+++ Records supplied +++

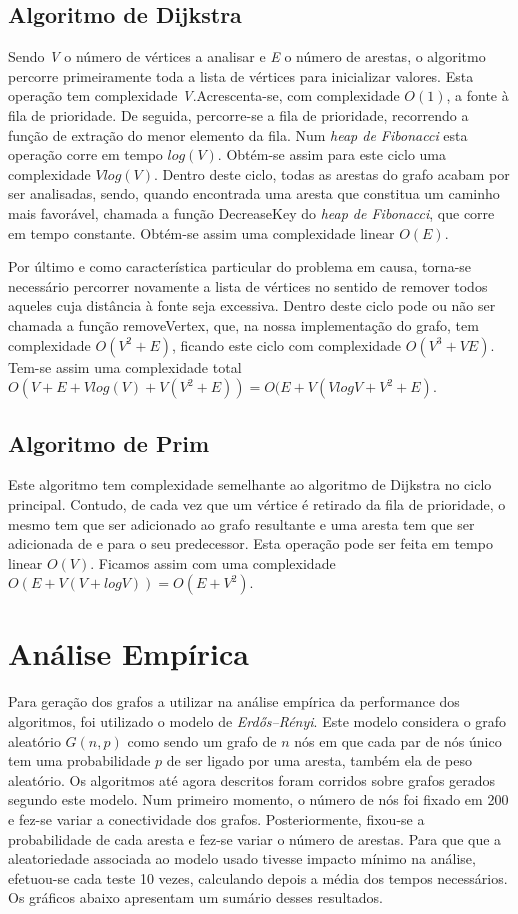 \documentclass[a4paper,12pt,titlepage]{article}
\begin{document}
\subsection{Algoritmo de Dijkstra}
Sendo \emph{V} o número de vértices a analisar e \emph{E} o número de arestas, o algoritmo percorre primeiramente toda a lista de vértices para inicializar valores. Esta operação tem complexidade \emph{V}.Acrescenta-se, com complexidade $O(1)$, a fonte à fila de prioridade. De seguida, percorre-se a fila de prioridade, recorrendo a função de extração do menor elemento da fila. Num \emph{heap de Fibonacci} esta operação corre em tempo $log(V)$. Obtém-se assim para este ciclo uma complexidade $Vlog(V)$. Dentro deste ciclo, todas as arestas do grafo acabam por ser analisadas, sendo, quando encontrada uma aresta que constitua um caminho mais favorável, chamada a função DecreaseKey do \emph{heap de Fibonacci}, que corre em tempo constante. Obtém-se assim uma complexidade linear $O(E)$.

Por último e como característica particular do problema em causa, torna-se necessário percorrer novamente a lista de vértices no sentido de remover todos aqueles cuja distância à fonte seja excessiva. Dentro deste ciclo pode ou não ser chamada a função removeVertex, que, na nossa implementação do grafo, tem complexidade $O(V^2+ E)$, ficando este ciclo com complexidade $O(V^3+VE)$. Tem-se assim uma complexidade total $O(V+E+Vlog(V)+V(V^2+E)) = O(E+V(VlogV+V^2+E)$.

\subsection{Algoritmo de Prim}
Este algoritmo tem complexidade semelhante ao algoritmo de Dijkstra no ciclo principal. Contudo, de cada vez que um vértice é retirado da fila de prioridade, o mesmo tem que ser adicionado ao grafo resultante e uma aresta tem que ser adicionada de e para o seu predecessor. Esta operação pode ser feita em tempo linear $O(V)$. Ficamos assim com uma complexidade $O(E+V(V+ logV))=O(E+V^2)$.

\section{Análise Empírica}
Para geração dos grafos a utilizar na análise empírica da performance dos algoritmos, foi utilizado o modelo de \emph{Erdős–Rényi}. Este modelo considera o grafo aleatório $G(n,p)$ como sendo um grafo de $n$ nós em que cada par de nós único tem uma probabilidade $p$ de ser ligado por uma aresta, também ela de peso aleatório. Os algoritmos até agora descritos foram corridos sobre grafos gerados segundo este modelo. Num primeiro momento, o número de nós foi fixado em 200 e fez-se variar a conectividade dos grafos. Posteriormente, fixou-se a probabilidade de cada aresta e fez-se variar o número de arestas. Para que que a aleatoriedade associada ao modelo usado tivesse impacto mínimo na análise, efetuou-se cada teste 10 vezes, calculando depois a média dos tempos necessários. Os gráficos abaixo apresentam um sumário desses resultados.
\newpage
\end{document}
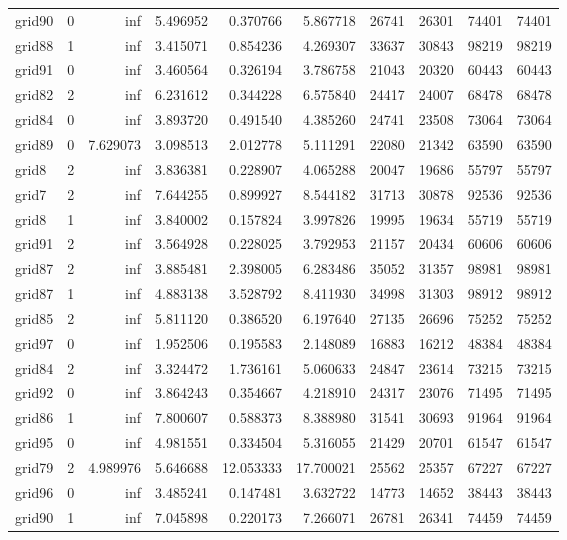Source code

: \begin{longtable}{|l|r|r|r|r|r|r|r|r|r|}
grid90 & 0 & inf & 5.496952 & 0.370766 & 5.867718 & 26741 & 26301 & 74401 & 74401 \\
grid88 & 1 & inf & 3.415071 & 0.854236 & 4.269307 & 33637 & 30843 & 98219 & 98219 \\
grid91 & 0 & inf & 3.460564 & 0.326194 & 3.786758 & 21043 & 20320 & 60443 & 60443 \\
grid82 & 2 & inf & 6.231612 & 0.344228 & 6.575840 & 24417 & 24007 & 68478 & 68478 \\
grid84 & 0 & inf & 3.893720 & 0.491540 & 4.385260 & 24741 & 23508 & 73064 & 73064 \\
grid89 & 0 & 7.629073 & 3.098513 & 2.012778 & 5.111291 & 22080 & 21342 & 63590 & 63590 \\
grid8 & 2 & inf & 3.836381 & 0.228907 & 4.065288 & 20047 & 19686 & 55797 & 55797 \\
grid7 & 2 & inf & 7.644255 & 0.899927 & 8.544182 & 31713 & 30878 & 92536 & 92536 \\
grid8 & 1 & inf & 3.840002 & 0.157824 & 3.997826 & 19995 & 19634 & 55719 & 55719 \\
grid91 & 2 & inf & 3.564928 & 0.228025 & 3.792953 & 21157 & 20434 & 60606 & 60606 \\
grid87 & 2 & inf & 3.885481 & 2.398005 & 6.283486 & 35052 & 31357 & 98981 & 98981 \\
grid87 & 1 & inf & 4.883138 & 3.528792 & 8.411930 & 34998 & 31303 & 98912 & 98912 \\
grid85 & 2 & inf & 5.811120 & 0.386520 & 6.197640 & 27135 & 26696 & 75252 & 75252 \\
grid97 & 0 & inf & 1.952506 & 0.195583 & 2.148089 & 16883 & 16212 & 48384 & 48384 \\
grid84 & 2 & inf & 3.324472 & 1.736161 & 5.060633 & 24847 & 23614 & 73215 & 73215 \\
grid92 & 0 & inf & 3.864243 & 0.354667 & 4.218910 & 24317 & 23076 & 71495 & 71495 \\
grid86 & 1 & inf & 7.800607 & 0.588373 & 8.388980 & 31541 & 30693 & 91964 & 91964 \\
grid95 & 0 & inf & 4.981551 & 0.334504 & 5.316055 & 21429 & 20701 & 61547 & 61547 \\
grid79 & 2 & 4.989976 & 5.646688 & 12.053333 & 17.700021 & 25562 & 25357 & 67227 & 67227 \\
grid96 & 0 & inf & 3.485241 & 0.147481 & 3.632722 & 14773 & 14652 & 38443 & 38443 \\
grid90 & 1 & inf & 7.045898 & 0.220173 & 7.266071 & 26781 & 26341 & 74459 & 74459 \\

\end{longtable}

+++

Exercise goal:
For each line above that includes "begin", copy the line.

Your response:
\begin{document}
: \begin{longtable}{|l|r|r|r|r|r|r|r|r|r|}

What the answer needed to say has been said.